Start of Block

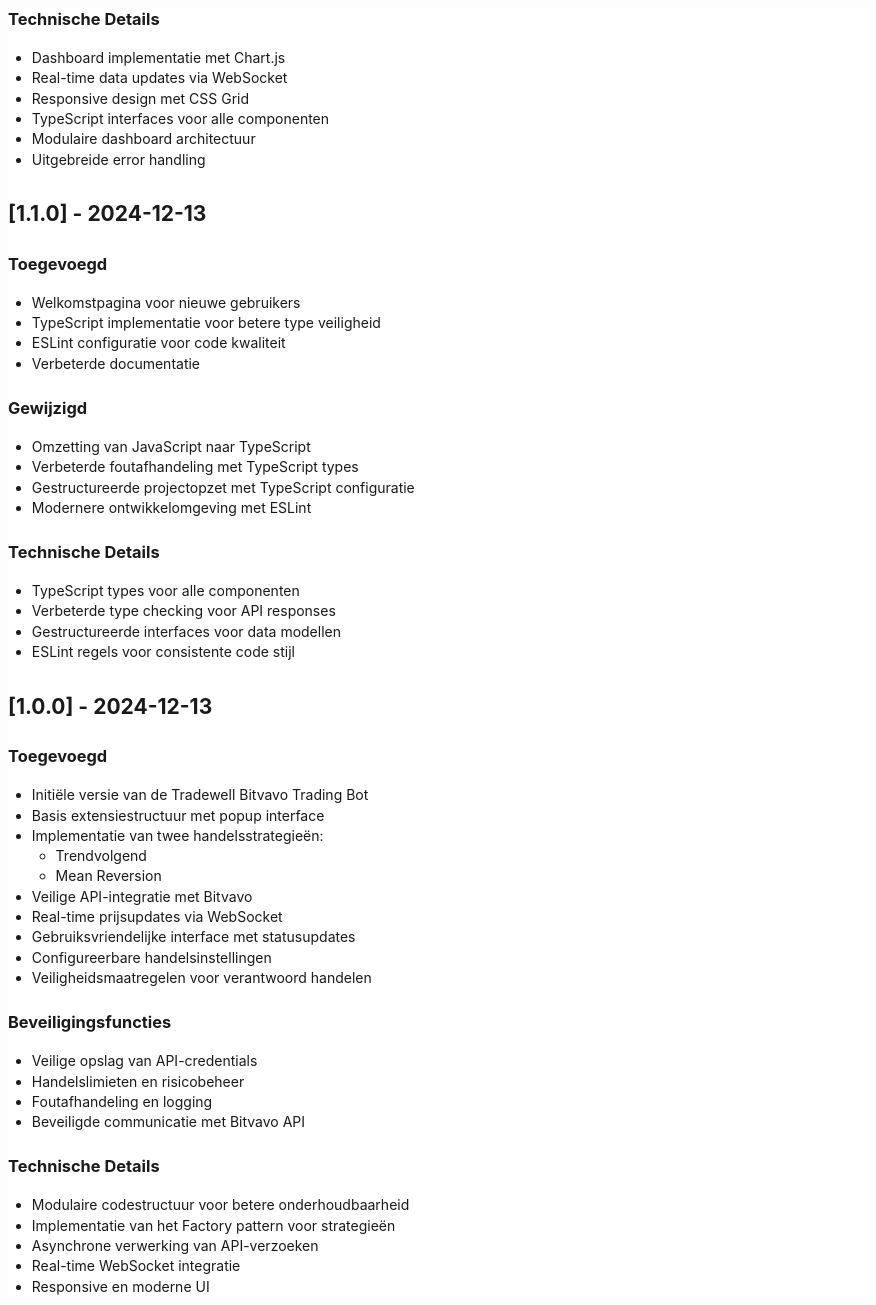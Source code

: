 ### Technische Details
- Dashboard implementatie met Chart.js
- Real-time data updates via WebSocket
- Responsive design met CSS Grid
- TypeScript interfaces voor alle componenten
- Modulaire dashboard architectuur
- Uitgebreide error handling

## [1.1.0] - 2024-12-13

### Toegevoegd
- Welkomstpagina voor nieuwe gebruikers
- TypeScript implementatie voor betere type veiligheid
- ESLint configuratie voor code kwaliteit
- Verbeterde documentatie

### Gewijzigd
- Omzetting van JavaScript naar TypeScript
- Verbeterde foutafhandeling met TypeScript types
- Gestructureerde projectopzet met TypeScript configuratie
- Modernere ontwikkelomgeving met ESLint

### Technische Details
- TypeScript types voor alle componenten
- Verbeterde type checking voor API responses
- Gestructureerde interfaces voor data modellen
- ESLint regels voor consistente code stijl

## [1.0.0] - 2024-12-13

### Toegevoegd
- Initiële versie van de Tradewell Bitvavo Trading Bot
- Basis extensiestructuur met popup interface
- Implementatie van twee handelsstrategieën:
  - Trendvolgend
  - Mean Reversion
- Veilige API-integratie met Bitvavo
- Real-time prijsupdates via WebSocket
- Gebruiksvriendelijke interface met statusupdates
- Configureerbare handelsinstellingen
- Veiligheidsmaatregelen voor verantwoord handelen

### Beveiligingsfuncties
- Veilige opslag van API-credentials
- Handelslimieten en risicobeheer
- Foutafhandeling en logging
- Beveiligde communicatie met Bitvavo API

### Technische Details
- Modulaire codestructuur voor betere onderhoudbaarheid
- Implementatie van het Factory pattern voor strategieën
- Asynchrone verwerking van API-verzoeken
- Real-time WebSocket integratie
- Responsive en moderne UI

End of Block

REQUIREMENT =
Print, from the entries above, the line with "- Verbeterde type checking voor API responses", the line with "- Configureerbare handelsinstellingen" and all lines between them, exactly and with nothing else.

EXERCISE RESULT =
- Verbeterde type checking voor API responses
- Gestructureerde interfaces voor data modellen
- ESLint regels voor consistente code stijl

## [1.0.0] - 2024-12-13

### Toegevoegd
- Initiële versie van de Tradewell Bitvavo Trading Bot
- Basis extensiestructuur met popup interface
- Implementatie van twee handelsstrategieën:
  - Trendvolgend
  - Mean Reversion
- Veilige API-integratie met Bitvavo
- Real-time prijsupdates via WebSocket
- Gebruiksvriendelijke interface met statusupdates
- Configureerbare handelsinstellingen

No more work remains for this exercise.